[Task statement]
Please print each of the entries below exactly.

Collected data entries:
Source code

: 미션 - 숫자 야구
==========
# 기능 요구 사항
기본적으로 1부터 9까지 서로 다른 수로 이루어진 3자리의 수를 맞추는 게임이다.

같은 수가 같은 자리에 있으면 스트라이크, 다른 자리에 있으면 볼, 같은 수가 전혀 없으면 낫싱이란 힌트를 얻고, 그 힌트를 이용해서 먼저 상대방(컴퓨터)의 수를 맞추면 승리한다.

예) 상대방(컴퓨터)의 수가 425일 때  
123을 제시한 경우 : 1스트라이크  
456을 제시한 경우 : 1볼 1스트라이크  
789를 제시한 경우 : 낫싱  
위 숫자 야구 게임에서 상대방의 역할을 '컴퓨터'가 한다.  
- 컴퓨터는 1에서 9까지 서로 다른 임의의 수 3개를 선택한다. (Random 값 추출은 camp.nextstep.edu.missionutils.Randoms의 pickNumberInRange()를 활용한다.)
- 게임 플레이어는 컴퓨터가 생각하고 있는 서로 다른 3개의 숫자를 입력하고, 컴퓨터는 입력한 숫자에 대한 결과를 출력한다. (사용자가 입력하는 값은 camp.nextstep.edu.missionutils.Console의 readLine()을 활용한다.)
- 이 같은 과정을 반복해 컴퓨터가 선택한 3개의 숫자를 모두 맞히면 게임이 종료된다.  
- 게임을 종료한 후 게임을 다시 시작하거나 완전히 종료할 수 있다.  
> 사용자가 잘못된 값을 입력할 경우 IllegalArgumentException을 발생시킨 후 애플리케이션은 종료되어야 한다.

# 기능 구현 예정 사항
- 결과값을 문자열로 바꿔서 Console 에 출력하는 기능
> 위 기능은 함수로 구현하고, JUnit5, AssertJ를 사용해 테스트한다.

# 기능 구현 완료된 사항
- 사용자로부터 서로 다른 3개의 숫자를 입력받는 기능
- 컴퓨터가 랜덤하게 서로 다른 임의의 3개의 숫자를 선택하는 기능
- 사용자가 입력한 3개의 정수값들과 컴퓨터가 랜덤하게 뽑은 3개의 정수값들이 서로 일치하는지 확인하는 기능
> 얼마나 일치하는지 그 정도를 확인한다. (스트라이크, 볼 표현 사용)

[Answer for the task]
Source code

: 미션 - 숫자 야구
==========
# 기능 요구 사항
기본적으로 1부터 9까지 서로 다른 수로 이루어진 3자리의 수를 맞추는 게임이다.

같은 수가 같은 자리에 있으면 스트라이크, 다른 자리에 있으면 볼, 같은 수가 전혀 없으면 낫싱이란 힌트를 얻고, 그 힌트를 이용해서 먼저 상대방(컴퓨터)의 수를 맞추면 승리한다.

예) 상대방(컴퓨터)의 수가 425일 때  
123을 제시한 경우 : 1스트라이크  
456을 제시한 경우 : 1볼 1스트라이크  
789를 제시한 경우 : 낫싱  
위 숫자 야구 게임에서 상대방의 역할을 '컴퓨터'가 한다.  
- 컴퓨터는 1에서 9까지 서로 다른 임의의 수 3개를 선택한다. (Random 값 추출은 camp.nextstep.edu.missionutils.Randoms의 pickNumberInRange()를 활용한다.)
- 게임 플레이어는 컴퓨터가 생각하고 있는 서로 다른 3개의 숫자를 입력하고, 컴퓨터는 입력한 숫자에 대한 결과를 출력한다. (사용자가 입력하는 값은 camp.nextstep.edu.missionutils.Console의 readLine()을 활용한다.)
- 이 같은 과정을 반복해 컴퓨터가 선택한 3개의 숫자를 모두 맞히면 게임이 종료된다.  
- 게임을 종료한 후 게임을 다시 시작하거나 완전히 종료할 수 있다.  
> 사용자가 잘못된 값을 입력할 경우 IllegalArgumentException을 발생시킨 후 애플리케이션은 종료되어야 한다.

# 기능 구현 예정 사항
- 결과값을 문자열로 바꿔서 Console 에 출력하는 기능
> 위 기능은 함수로 구현하고, JUnit5, AssertJ를 사용해 테스트한다.

# 기능 구현 완료된 사항
- 사용자로부터 서로 다른 3개의 숫자를 입력받는 기능
- 컴퓨터가 랜덤하게 서로 다른 임의의 3개의 숫자를 선택하는 기능
- 사용자가 입력한 3개의 정수값들과 컴퓨터가 랜덤하게 뽑은 3개의 정수값들이 서로 일치하는지 확인하는 기능
> 얼마나 일치하는지 그 정도를 확인한다. (스트라이크, 볼 표현 사용)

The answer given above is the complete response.